This coating can effectively protect the contactless circuit module against mechanical and chemical influences.

Fig. 1

eine Draufsicht auf die Rückseite eines ungefalteten Schmalband-Textiletiketts mit einem E-Feld-Strahler in unsymmetrischen Mäanderstrukturen, wobei der durchgehende elektrisch leitfähige Schussfaden abschnittsweise nur parallel zu den Kettfäden verläuft,

Fig. 2

eine Draufsicht auf die Rückseite eines ungefalteten Schmalband-Textiletiketts mit einem E-Feld-Strahler in unsymmetrischen Mäanderstrukturen, wobei der durchgehende elektrisch leitfähige Schussfaden abschnittsweise parallel und schräg zu den Kettfäden verläuft,

Fig. 3

eine Draufsicht auf die Rückseite eines endgefalteten Schmalband-Textiletiketts mit einem E-Feld-Strahler in unsymmetrischen Mäanderstrukturen und einem kontaktlosen Schaltungsmodul, wobei der durchgehende elektrisch leitfähige Schussfaden verschieden lange Abschnitte aufweist, die parallel und schräg zu den Kettfäden verlaufen,

Fig. 4

eine Draufsicht auf die Rückseite eines endgefalteten Schmalband-Textiletiketts mit einem E-Feld-Strahler in unsymmetrischen Mäanderstrukturen und einem kontaktbehafteten Schaltungsmodul, wobei der durchgehende elektrisch leitfähige Schussfaden verschieden lange Abschnitte aufweist, die parallel und schräg zu den Kettfäden verlaufen,

The invention is explained below with reference to exemplary embodiments which are shown in the drawing.
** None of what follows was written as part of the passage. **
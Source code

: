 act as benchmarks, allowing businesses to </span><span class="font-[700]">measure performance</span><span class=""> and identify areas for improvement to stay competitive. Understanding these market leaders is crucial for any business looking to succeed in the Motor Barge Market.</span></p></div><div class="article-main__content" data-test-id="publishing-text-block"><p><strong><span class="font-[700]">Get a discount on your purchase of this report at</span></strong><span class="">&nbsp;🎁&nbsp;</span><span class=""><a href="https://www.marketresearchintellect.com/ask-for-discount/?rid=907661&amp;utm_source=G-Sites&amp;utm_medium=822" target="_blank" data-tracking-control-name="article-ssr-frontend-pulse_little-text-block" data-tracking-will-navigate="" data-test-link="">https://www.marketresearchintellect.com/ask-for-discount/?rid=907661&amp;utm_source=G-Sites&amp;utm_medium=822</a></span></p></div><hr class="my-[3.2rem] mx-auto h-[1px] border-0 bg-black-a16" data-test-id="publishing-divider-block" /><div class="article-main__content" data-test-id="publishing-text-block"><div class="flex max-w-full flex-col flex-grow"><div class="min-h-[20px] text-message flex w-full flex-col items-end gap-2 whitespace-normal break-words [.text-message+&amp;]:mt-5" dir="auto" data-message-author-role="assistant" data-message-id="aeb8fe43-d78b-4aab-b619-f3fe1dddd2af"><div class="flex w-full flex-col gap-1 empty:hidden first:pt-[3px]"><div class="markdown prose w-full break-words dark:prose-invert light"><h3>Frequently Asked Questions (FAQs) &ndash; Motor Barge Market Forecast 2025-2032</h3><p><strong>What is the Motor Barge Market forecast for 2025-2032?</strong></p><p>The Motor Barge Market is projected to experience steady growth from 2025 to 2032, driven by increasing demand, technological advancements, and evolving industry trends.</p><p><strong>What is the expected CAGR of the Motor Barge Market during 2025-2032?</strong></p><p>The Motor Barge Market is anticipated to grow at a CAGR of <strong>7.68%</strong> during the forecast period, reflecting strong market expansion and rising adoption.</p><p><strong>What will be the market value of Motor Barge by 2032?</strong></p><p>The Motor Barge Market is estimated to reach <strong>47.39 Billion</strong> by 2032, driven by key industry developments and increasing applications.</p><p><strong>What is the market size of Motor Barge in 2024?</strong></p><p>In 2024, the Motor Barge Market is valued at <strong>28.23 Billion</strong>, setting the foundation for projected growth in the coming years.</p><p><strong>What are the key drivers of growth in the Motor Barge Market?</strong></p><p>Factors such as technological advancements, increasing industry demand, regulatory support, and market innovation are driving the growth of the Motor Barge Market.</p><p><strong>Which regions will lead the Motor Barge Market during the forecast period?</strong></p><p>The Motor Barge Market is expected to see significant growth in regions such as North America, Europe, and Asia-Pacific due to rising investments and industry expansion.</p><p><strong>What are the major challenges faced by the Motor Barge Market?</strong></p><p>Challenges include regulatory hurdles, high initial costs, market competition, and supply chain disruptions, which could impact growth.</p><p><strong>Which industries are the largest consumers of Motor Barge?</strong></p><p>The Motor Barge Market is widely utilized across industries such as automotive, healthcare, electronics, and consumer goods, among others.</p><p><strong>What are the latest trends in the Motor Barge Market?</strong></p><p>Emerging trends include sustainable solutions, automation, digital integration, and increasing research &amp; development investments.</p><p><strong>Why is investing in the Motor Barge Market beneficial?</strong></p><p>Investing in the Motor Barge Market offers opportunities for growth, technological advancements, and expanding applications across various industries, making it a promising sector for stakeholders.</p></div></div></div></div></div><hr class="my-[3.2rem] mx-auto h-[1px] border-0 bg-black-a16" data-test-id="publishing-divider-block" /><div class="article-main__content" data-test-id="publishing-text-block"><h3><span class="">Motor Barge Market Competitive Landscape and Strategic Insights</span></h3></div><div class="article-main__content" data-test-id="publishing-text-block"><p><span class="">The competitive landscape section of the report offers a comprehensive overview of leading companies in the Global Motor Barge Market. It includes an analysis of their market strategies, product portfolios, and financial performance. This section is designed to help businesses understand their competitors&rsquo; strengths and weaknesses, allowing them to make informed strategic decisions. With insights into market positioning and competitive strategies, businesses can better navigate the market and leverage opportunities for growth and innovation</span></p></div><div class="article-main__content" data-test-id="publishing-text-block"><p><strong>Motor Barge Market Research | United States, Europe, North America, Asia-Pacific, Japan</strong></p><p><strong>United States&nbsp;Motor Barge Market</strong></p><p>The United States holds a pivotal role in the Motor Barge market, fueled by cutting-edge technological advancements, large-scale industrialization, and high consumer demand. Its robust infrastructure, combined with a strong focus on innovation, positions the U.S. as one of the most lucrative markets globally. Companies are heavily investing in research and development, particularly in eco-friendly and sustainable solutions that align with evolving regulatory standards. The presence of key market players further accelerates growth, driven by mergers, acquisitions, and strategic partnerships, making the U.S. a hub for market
In this show

Fig. 1

a top view of the back of an unfolded narrow band textile label with an E-field radiator in asymmetrical meandering structures, the continuous electrically conductive weft thread in sections only parallel to the warp threads runs,

Fig. 2

a top view of the back of an unfolded narrow band textile label with an E-field radiator in asymmetrical meandering structures, the continuous electrically conductive weft thread running in sections parallel and at an angle to the warp threads,

Fig. 3

a top view of the back of a folded narrow band textile label with an E-field radiator in asymmetrical meander structures and a contactless circuit module, the continuous electrically conductive weft thread having sections of different lengths that run parallel and obliquely to the warp threads,

Fig. 4

a plan view of the back of a folded narrow band textile label with an E-field radiator in asymmetrical meandering structures and a contact-based circuit module, the continuous electrically conductive weft thread having sections of different lengths that run parallel and obliquely to the warp threads,

In Fig. 1 Figure 3 is a plan view of the back of a fabric in the form of an unfolded narrow band textile label 10 with an antenna 12. The illustrated textile label 10 was cut out from a series of interconnected textile labels. The cuts are shown schematically by the serpentine lines shown on the left and right side of the textile label 10. The antenna 12 is designed as a mechanically shortened E-field radiator. The antenna structures are formed by asymmetrical meander structures that comprise a continuous electrically conductive weft thread 14, which runs in sections parallel to the warp threads (not shown here) and is guided back and forth between the sections 16 transversely to the warp threads (not shown here) to the knitting edge 18. The knitted edge 18 is also referred to as a crochet edge.

Such an antenna structure can be produced in a simple manner at high production speed on a conventional narrow-band weaving machine together with the textile material.

In Fig. 2 a plan view of the rear side of a textile material in the form of an unfolded narrow band textile label 10 with an antenna 12 is shown. The antenna 12 is designed as a mechanically shortened E-field radiator. The antenna structures are formed by asymmetrical meander structures which comprise a continuous electrically conductive weft thread 14, which runs in sections parallel and / or obliquely to the warp threads (not shown here) and between the sections 16 transversely to the warp threads (not shown here) Active edge 18 is led back and forth directly.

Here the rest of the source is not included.